Cet inventaire peut notamment se fonder sur le type de licence, l’année d’attribution ou de transfert de la licence, le propriétaire légal, le produit et/ou la valeur de l’actif. Dans certains pays, la corruption relative à un type de matière première peut être plus commune que pour d’autres cas. Le processus d’attribution des différents types de licences peut varier, certaines étant attribuées de manière plus transparente et plus concurrentielle que d’autres. Si les opérations conjointes sont fréquentes dans un secteur, le Groupe multipartite souhaitera peut-être donner la priorité à l’exhaustivité des déclarations relatives aux bénéficiaires effectifs des entreprises opérant dans ce secteur. Les sociétés qui sont détenues par une autre société dans une juridiction offshore et qui n’ont pas divulgué le nom d’un bénéficiaire effectif peuvent présenter un intérêt particulier pour le Groupe multipartite.

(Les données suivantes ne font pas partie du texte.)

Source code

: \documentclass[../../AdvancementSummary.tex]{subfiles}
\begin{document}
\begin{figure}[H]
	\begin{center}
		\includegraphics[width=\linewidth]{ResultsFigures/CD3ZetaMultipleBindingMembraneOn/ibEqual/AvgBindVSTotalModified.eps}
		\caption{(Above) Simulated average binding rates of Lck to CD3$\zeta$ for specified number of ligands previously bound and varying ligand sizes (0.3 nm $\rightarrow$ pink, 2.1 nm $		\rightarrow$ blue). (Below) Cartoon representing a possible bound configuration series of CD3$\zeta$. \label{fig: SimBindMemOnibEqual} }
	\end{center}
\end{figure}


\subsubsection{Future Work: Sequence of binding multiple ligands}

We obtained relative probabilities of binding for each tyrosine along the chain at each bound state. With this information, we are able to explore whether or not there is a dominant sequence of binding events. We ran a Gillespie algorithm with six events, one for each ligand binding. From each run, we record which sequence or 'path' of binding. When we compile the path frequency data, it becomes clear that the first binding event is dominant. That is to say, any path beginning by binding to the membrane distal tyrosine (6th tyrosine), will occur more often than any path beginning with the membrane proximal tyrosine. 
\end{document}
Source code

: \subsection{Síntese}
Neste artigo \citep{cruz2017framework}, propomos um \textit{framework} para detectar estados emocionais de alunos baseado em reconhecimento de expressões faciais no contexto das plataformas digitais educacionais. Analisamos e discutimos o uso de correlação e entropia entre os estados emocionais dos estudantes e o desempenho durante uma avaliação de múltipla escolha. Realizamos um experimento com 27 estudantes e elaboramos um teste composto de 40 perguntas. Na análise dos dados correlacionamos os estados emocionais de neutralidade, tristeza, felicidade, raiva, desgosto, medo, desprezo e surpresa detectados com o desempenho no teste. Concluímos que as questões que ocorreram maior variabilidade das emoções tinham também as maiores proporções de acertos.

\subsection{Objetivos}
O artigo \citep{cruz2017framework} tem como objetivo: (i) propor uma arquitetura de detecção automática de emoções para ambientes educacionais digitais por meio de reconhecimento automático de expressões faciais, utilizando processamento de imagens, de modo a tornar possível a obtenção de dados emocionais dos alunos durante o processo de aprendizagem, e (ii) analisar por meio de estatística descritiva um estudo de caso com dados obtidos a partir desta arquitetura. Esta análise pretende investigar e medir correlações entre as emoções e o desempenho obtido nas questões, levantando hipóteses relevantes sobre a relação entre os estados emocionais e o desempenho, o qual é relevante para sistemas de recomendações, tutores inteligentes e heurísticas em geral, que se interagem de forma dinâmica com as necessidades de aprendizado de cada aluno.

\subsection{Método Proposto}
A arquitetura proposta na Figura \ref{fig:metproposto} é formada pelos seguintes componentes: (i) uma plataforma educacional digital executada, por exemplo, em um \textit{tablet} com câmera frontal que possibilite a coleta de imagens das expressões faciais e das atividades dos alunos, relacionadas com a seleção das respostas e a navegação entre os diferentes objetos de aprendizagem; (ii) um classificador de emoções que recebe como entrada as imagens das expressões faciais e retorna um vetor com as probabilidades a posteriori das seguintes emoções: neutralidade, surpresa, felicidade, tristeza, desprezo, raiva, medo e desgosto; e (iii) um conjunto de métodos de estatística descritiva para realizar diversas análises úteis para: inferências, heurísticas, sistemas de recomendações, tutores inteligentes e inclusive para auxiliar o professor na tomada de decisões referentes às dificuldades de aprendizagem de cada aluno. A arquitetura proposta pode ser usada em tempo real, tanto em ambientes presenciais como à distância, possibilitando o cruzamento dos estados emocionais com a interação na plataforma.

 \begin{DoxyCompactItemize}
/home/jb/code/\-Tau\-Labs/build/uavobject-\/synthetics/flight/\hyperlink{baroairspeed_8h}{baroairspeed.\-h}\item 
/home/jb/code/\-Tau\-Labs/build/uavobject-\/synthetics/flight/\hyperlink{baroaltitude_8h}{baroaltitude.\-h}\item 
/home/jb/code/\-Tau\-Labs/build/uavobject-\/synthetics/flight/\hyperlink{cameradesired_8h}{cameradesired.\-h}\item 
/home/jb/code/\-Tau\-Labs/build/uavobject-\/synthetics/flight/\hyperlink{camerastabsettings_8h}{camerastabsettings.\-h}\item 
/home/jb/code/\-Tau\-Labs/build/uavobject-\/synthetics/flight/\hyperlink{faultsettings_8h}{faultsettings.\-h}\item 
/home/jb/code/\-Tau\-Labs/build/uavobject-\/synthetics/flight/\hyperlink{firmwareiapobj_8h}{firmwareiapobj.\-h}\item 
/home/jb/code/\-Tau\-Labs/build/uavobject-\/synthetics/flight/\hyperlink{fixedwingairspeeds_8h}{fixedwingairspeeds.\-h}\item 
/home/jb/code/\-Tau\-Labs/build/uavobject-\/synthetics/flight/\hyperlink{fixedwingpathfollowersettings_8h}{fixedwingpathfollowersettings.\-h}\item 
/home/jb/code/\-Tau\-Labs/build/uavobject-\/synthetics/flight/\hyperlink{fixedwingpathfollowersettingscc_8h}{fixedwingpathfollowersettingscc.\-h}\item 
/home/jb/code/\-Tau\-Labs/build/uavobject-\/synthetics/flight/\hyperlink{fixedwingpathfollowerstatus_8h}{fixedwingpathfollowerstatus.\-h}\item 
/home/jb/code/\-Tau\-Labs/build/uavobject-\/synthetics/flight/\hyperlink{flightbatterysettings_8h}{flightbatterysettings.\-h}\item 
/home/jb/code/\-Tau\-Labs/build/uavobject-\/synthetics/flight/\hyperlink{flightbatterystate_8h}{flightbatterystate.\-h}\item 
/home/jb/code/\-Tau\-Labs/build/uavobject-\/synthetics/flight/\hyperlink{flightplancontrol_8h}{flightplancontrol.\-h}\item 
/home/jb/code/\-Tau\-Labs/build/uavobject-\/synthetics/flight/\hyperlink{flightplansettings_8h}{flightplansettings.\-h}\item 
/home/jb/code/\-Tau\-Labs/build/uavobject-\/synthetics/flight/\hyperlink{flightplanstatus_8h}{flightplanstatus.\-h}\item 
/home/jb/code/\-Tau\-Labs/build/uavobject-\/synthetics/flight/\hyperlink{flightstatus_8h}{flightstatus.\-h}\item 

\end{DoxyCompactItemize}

Ce dernier peut également recouper les informations sur les bénéficiaires effectifs avec d’autres divulgations ITIE. Le Groupe multipartite peut souhaiter vérifier si toutes les entreprises qui ont obtenu des licences ou participé à un transfert de licence au cours de l’année considérée ont divulgué des informations sur les bénéficiaires effectifs. Il en va de même si le Groupe multipartite identifie une entreprise dont les paiements au gouvernement se sont avérés inférieurs aux prévisions. En bref, l’évaluation fondée sur les risques se basera sur différents critères d’un pays à l’autre, et le processus s’appuiera sur l’expertise des membres du Groupe multipartite dans le secteur. Le Groupe multipartite peut également s’inspirer des évaluations menées par des organisations internationales telles que le Groupe d’action financière et l’OCDE.
Il doit convenir d’une marche à suivre pour combler les lacunes et les faiblesses identifiées. Il peut, par exemple, contacter les entreprises pour leur demander des informations ou des garanties supplémentaires, alerter les agences gouvernementales responsables sur les lacunes et les faiblesses et revoir la procédure de collecte des données. Il est important que le Groupe multipartite documente ses discussions sur les lacunes et les faiblesses, ainsi que les actions et les recommandations convenues pour y remédier.